> _Goal of the exercise_:
Which lines below contain "information"? Copy every one of them.

> _Stored data_:
==============================
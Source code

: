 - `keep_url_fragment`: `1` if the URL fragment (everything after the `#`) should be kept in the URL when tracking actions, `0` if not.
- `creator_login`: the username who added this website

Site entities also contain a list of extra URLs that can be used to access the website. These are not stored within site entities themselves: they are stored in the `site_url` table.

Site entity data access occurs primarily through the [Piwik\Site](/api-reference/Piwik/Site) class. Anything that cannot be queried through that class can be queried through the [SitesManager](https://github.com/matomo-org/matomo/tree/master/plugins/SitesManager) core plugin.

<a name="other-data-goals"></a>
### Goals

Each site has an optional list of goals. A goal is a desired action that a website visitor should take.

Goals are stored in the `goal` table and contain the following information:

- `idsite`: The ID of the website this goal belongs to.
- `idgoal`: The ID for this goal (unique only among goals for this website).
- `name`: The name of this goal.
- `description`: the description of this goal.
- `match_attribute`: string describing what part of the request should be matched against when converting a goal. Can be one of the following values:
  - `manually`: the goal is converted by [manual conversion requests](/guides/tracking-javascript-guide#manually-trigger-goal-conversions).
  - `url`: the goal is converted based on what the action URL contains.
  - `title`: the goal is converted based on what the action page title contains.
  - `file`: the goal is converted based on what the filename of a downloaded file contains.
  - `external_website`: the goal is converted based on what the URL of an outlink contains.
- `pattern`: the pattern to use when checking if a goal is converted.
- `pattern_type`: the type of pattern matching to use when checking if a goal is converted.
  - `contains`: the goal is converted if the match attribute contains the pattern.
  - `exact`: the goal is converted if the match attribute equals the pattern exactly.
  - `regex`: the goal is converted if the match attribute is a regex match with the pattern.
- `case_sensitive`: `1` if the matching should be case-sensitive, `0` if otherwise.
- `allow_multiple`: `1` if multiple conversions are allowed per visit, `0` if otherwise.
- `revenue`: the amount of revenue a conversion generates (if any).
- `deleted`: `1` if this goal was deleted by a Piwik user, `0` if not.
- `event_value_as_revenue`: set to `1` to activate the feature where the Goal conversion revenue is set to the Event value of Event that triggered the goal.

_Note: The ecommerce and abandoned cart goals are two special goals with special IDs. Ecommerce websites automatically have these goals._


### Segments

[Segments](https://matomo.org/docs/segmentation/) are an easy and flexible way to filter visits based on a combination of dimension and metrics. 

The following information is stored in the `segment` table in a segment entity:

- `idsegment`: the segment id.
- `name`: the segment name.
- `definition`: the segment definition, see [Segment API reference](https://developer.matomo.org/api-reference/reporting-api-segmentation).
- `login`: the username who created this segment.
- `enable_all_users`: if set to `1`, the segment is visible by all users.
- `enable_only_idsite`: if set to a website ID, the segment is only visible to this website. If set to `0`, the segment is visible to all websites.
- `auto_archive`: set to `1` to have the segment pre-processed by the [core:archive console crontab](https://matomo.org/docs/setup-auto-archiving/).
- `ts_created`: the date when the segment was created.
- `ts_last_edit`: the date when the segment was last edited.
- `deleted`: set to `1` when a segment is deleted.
==============================
> _Exercise output_:
Goals are stored in the `goal` table and contain the following information:
The following information is stored in the `segment` table in a segment entity:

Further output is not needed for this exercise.